小杉はダムなんてできないほうがいいんじゃないかと迷いだした。所長は小杉を感傷主義だと言うが、所長は最後まで立ち退かなければ強制立ち退きすると言う。

 

ダムの建設現場に小杉の婚約者・陽子が来た。高いところで「怖いわ」と立ち眩みするような女性。山奥にワンピースで来るなよ。

 

所長たちは土方の女房としてはどうかね?と所長室で話し合っていた。

 

トンネルのようなところを案内する小杉。陽子をおぶっているが、どうも陽子さん、引き気味に見えるんだが…。

 

白黒映画だけど、篠原の着てるTシャツ、なんかおしゃれ。ラクダとヤシの木柄。

 

陽子は小杉の部屋に行き、自分の写真が飾られていることに喜ぶが、隣に並んだ鏡で自分の顔が疲れた表情になっていて、自身の写真と見比べた。

 

演芸会の日

信州がお初のためにワンピースを持ってきて、再び求婚した。俺を好きでなくても構わない、子供を籍に入れるだけでいいと言う。お初はうなずくが、やはり金がないのが気になる。

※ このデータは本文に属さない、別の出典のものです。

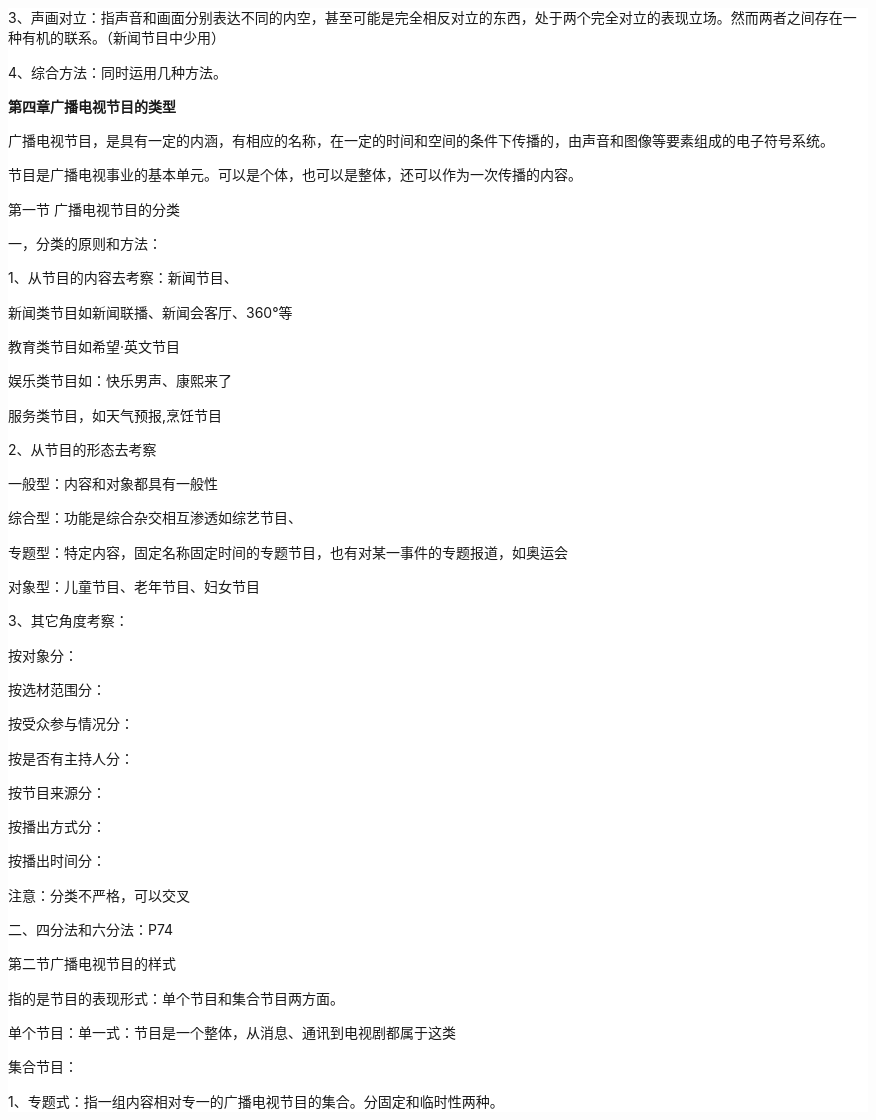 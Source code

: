 3、声画对立：指声音和画面分别表达不同的内空，甚至可能是完全相反对立的东西，处于两个完全对立的表现立场。然而两者之间存在一种有机的联系。（新闻节目中少用）

4、综合方法：同时运用几种方法。

 

**第四章广播电视节目的类型**

广播电视节目，是具有一定的内涵，有相应的名称，在一定的时间和空间的条件下传播的，由声音和图像等要素组成的电子符号系统。

节目是广播电视事业的基本单元。可以是个体，也可以是整体，还可以作为一次传播的内容。

第一节 广播电视节目的分类

一，分类的原则和方法：

1、从节目的内容去考察：新闻节目、

   新闻类节目如新闻联播、新闻会客厅、360°等

   教育类节目如希望·英文节目

   娱乐类节目如：快乐男声、康熙来了

   服务类节目，如天气预报,烹饪节目

2、从节目的形态去考察

   一般型：内容和对象都具有一般性

   综合型：功能是综合杂交相互渗透如综艺节目、

   专题型：特定内容，固定名称固定时间的专题节目，也有对某一事件的专题报道，如奥运会

   对象型：儿童节目、老年节目、妇女节目

3、其它角度考察：

按对象分：

按选材范围分：

按受众参与情况分：

按是否有主持人分：

按节目来源分：

按播出方式分：

按播出时间分：

注意：分类不严格，可以交叉

二、四分法和六分法：P74

第二节广播电视节目的样式

指的是节目的表现形式：单个节目和集合节目两方面。

单个节目：单一式：节目是一个整体，从消息、通讯到电视剧都属于这类

 集合节目：

1、专题式：指一组内容相对专一的广播电视节目的集合。分固定和临时性两种。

お初の両親が会いに来て、立ち退き料をもらったから、一緒に暮らそうと言う。信州は今晩まで待ってくれと出て行った。

 

篠原が信州に札束を渡し、何か企んでる。ていうか、信州も金策に走るのかと思ったら飲みに来たのかよ!

 

篠原は信州に発破をかけさせて工事を妨害しようとしている?

 

村人たちは演芸会に夢中。リウは信州を捜し、小杉のもとへ行った。信州はお初に札束をお前にやると言って立ち去っていた。

 

小杉とリウで信州を捜す。

 

ダイナマイトを仕掛けた篠原たちは信州に500数えたら点火するように言う。信州を残して篠原たちは去った。酒を飲んで数えている信州。

 

小杉は篠原たちがダムにダイナマイトを仕掛けたことを知り、男たちともみ合う。銃を持ってる人がいる。

 

信州は500数え終え、火をつけた。

 

リウも銃を持っていた篠原を後ろから殴った。篠原は川に落ちた。

 

ダムが壊されるという知らせが演芸場にも入り、みんな逃げた。

 

閉じ込められた信州を助けようと奮闘した小杉とリウは、なんとか信州を助け出した。しかし、今度は小杉がトンネル内に入っていったため、信州もまた入り、どんどん火を消していくが、最後の一発が間に合わなかった。

 

退院した小杉。篠原一派が一掃され、立ち退き話が進んだ。ていうか、篠原一派の人たちはもみ合いで川に落ちたりしてたけど、あのまま…!? 雛菊も芸者をやめて村に戻った。しかし、雛菊のおじいさんはゆうべ自殺したとリウが小杉に知らせた。

 

おばあさんが茂吉の遺骨を抱き、雛菊の家族は馬車で村を出て行った。

 

冬が来る前にダムが完成した。今度は九州だと所長が小杉を誘うが迷いを見せる小杉。引っ越しの片づけをしている小杉のもとに陽子から結婚の取り消しを求める手紙が来て、ダムに来たのもそのことを話そうとしていたと書かれていた。いつもダムのこと、沈むべき村のことが書かれていて、進む道が全然違うのだと感じた。小杉は陽子からの手紙も写真も燃やした。

 

リウも九州へ向かい、小杉も九州行きを決めた。リウも西松建設の社員なのかな?

 

お初は赤ん坊をおんぶして信州の墓参りをしていて、リウや小杉と山道を歩きだした。(終)

 

三船敏郎さんは今の時代でもモテそう。スタイルもいいし、かっこいい。女性にモテモテだったけど、ここはやっぱリウみたいな女性を選んでほしいなー!